Bob Templeton, LHPA DV, Braidwood (Bob.Templeton@lhpa.org.au)
In the Braidwood area the worms are running hot and cold. Some places having high egg counts (most likely barbers pole worm) and other places having very low counts. This situation is most likely due to the drying weather that followed the very hot days in January. We have had out first frosts so things should be quietening down as far as larval pick up goes. I have had few calls from Dorper owners with poor results after using white drench (because it is cheaper!).
Sheep worm counts have been variable around Wagga Wagga during the months of April and May, both between farms and also between mobs on the same farm. In total 18 WormTests were recorded and represented all classes of stock including lambs, dry animals and pregnant and lactating ewes. In addition, 1 ‘DrenchCheck’ was performed demonstrating excellent efficacy of an abamectin triple.
Most mobs received their last drench in December or January and counts varied from nil to an average of 1289 eggs per gram. Mostly populations consisted of Teladorsagia (small brown stomach worm) and Trichostrongylus (black scour worm); however 3 properties had significant Haemonchus (Barber’s Pole worm) burdens comprising 83 to 97 percent of total worm numbers. The recent rain has been well received but is also a reminder to continue worm monitoring over the next few months, particularly where pastures are short and green.
In cattle a couple of Type 2 Ostertagia (small brown stomach worm) cases were seen. This problem was rampant in the mid-late 70’s before the modern BZ’s and then the ivermectin type drenches. The cattle consume larvae in the previous spring and they lie in the stomach wall over summer and suddenly emerge in late summer /early autumn with weight loss, scouring and sometimes bottle jaw and death. Eggs counts are often low despite severe disease. This problem may worsen over the next few years as drench resistance in cattle becomes more common.
Gabe Morrice, Narrandera: (Gabe.Morrice@lhpa.org.au);
There have been no WormTests conducted in the north-east area of Riverina LHPA over the past month and no clinical cases of parasite related issues have been reported.
Dan Salmon, Deniliquin (firstname.lastname@example.org)
We have not had many WormTests and what we have includes a few post-drenching tests.
Egg counts are generally low.
The post-drenching tests, admittedly few and a month post-drenching, indicate that weanerguard is producing zero egg counts.
Colin Peake, Hay; (Colin.Peake@lhpa.org.au );
There have been no WormTests over the last month and no clinical disease reported or seen.
Dry conditions and feeding stock are the main concern at present.
NORTH WEST LHPA
Fiona Fishpool, LHPA, Moree (email@example.com)

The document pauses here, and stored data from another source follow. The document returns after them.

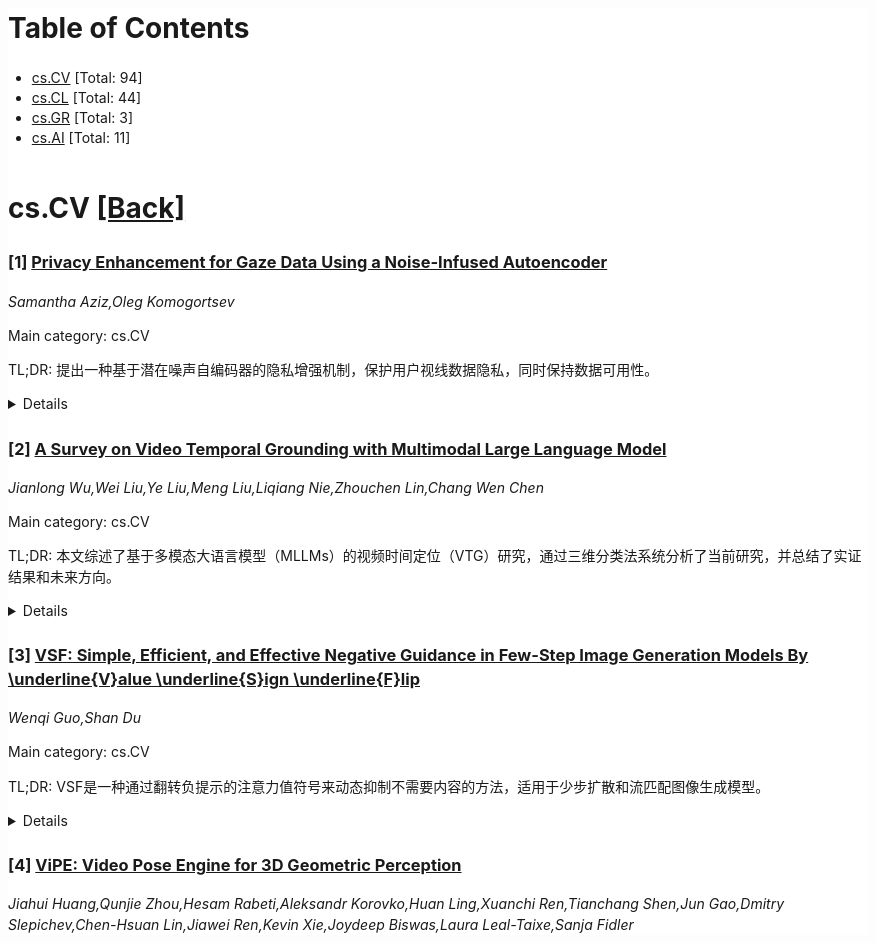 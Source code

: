 <div id=toc></div>

# Table of Contents

- [cs.CV](#cs.CV) [Total: 94]
- [cs.CL](#cs.CL) [Total: 44]
- [cs.GR](#cs.GR) [Total: 3]
- [cs.AI](#cs.AI) [Total: 11]


<div id='cs.CV'></div>

# cs.CV [[Back]](#toc)

### [1] [Privacy Enhancement for Gaze Data Using a Noise-Infused Autoencoder](https://arxiv.org/abs/2508.10918)
*Samantha Aziz,Oleg Komogortsev*

Main category: cs.CV

TL;DR: 提出一种基于潜在噪声自编码器的隐私增强机制，保护用户视线数据隐私，同时保持数据可用性。


<details><summary>Details</summary></details>


### [2] [A Survey on Video Temporal Grounding with Multimodal Large Language Model](https://arxiv.org/abs/2508.10922)
*Jianlong Wu,Wei Liu,Ye Liu,Meng Liu,Liqiang Nie,Zhouchen Lin,Chang Wen Chen*

Main category: cs.CV

TL;DR: 本文综述了基于多模态大语言模型（MLLMs）的视频时间定位（VTG）研究，通过三维分类法系统分析了当前研究，并总结了实证结果和未来方向。


<details><summary>Details</summary></details>


### [3] [VSF: Simple, Efficient, and Effective Negative Guidance in Few-Step Image Generation Models By \underline{V}alue \underline{S}ign \underline{F}lip](https://arxiv.org/abs/2508.10931)
*Wenqi Guo,Shan Du*

Main category: cs.CV

TL;DR: VSF是一种通过翻转负提示的注意力值符号来动态抑制不需要内容的方法，适用于少步扩散和流匹配图像生成模型。


<details><summary>Details</summary></details>


### [4] [ViPE: Video Pose Engine for 3D Geometric Perception](https://arxiv.org/abs/2508.10934)
*Jiahui Huang,Qunjie Zhou,Hesam Rabeti,Aleksandr Korovko,Huan Ling,Xuanchi Ren,Tianchang Shen,Jun Gao,Dmitry Slepichev,Chen-Hsuan Lin,Jiawei Ren,Kevin Xie,Joydeep Biswas,Laura Leal-Taixe,Sanja Fidler*
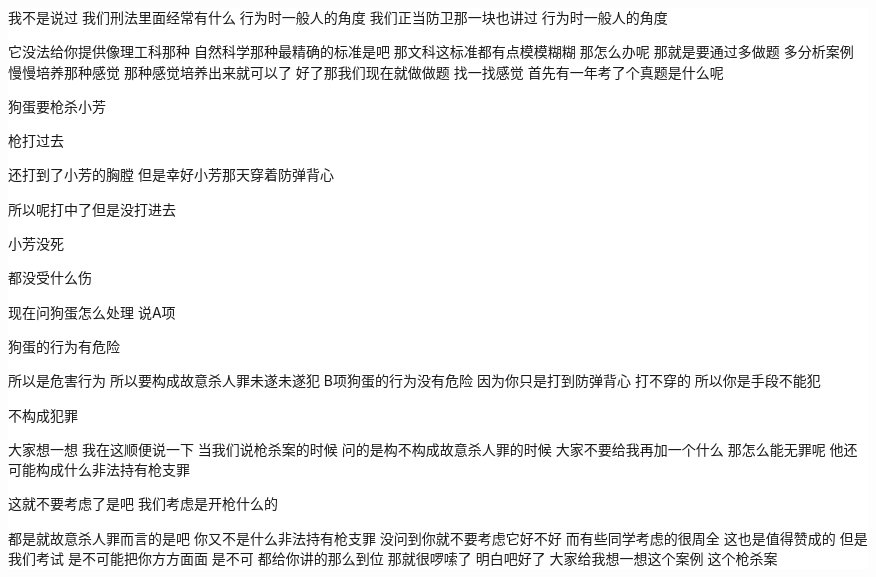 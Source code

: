 我不是说过
我们刑法里面经常有什么
行为时一般人的角度
我们正当防卫那一块也讲过
行为时一般人的角度

它没法给你提供像理工科那种
自然科学那种最精确的标准是吧
那文科这标准都有点模模糊糊
那怎么办呢
那就是要通过多做题
多分析案例
慢慢培养那种感觉
那种感觉培养出来就可以了
好了那我们现在就做做题
找一找感觉
首先有一年考了个真题是什么呢

狗蛋要枪杀小芳

枪打过去

还打到了小芳的胸膛
但是幸好小芳那天穿着防弹背心

所以呢打中了但是没打进去

小芳没死

都没受什么伤

现在问狗蛋怎么处理
说A项

狗蛋的行为有危险

所以是危害行为
所以要构成故意杀人罪未遂未遂犯
B项狗蛋的行为没有危险
因为你只是打到防弹背心
打不穿的
所以你是手段不能犯

不构成犯罪

大家想一想
我在这顺便说一下
当我们说枪杀案的时候
问的是构不构成故意杀人罪的时候
大家不要给我再加一个什么
那怎么能无罪呢
他还可能构成什么非法持有枪支罪

这就不要考虑了是吧
我们考虑是开枪什么的

都是就故意杀人罪而言的是吧
你又不是什么非法持有枪支罪
没问到你就不要考虑它好不好
而有些同学考虑的很周全
这也是值得赞成的
但是我们考试
是不可能把你方方面面
是不可
都给你讲的那么到位
那就很啰嗦了
明白吧好了
大家给我想一想这个案例
这个枪杀案

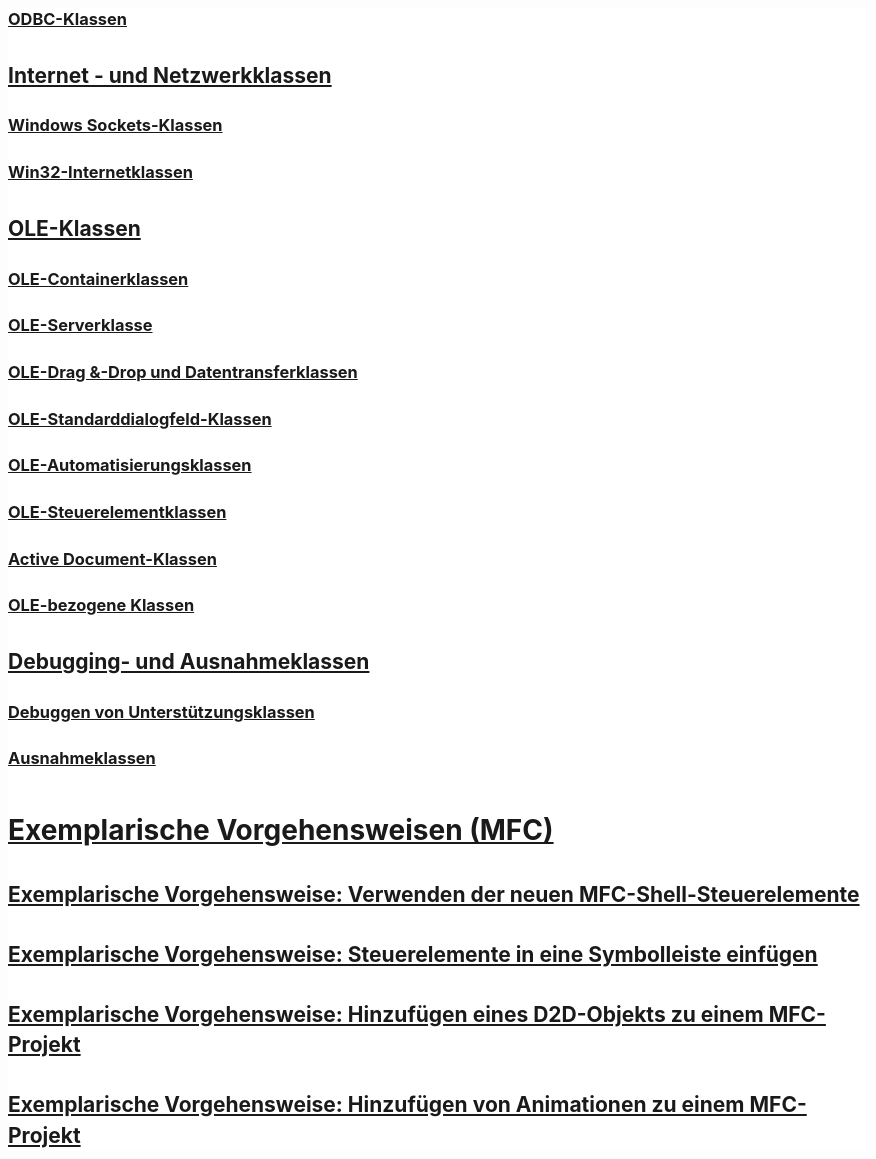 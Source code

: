 ### [ODBC-Klassen](odbc-classes.md)
## [Internet - und Netzwerkklassen](internet-and-networking-classes.md)
### [Windows Sockets-Klassen](windows-sockets-classes.md)
### [Win32-Internetklassen](win32-internet-classes.md)
## [OLE-Klassen](ole-classes.md)
### [OLE-Containerklassen](ole-container-classes.md)
### [OLE-Serverklasse](ole-server-classes.md)
### [OLE-Drag &-Drop und Datentransferklassen](ole-drag-and-drop-and-data-transfer-classes.md)
### [OLE-Standarddialogfeld-Klassen](ole-common-dialog-classes.md)
### [OLE-Automatisierungsklassen](ole-automation-classes.md)
### [OLE-Steuerelementklassen](ole-control-classes.md)
### [Active Document-Klassen](active-document-classes.md)
### [OLE-bezogene Klassen](ole-related-classes.md)
## [Debugging- und Ausnahmeklassen](debugging-and-exception-classes.md)
### [Debuggen von Unterstützungsklassen](debugging-support-classes.md)
### [Ausnahmeklassen](exception-classes.md)
# [Exemplarische Vorgehensweisen (MFC)](walkthroughs-mfc.md)
## [Exemplarische Vorgehensweise: Verwenden der neuen MFC-Shell-Steuerelemente](walkthrough-using-the-new-mfc-shell-controls.md)
## [Exemplarische Vorgehensweise: Steuerelemente in eine Symbolleiste einfügen](walkthrough-putting-controls-on-toolbars.md)
## [Exemplarische Vorgehensweise: Hinzufügen eines D2D-Objekts zu einem MFC-Projekt](walkthrough-adding-a-d2d-object-to-an-mfc-project.md)
## [Exemplarische Vorgehensweise: Hinzufügen von Animationen zu einem MFC-Projekt](walkthrough-adding-animation-to-an-mfc-project.md)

Everything is quiet in the North West in regards to worms with no reports of Haemonchus for the past 3 weeks. This can be attributed to the dry conditions in April. However, flocks in the southern slopes that have not been drenched in autumn may still have egg counts. Current conditions are keeping pasture contamination to a minimum and the colder weather means the next risk period is likely to be early spring. Producers are advised to use an effective long acting against Haemonchus in early October, or alternatively monitor from then on for any spring rise.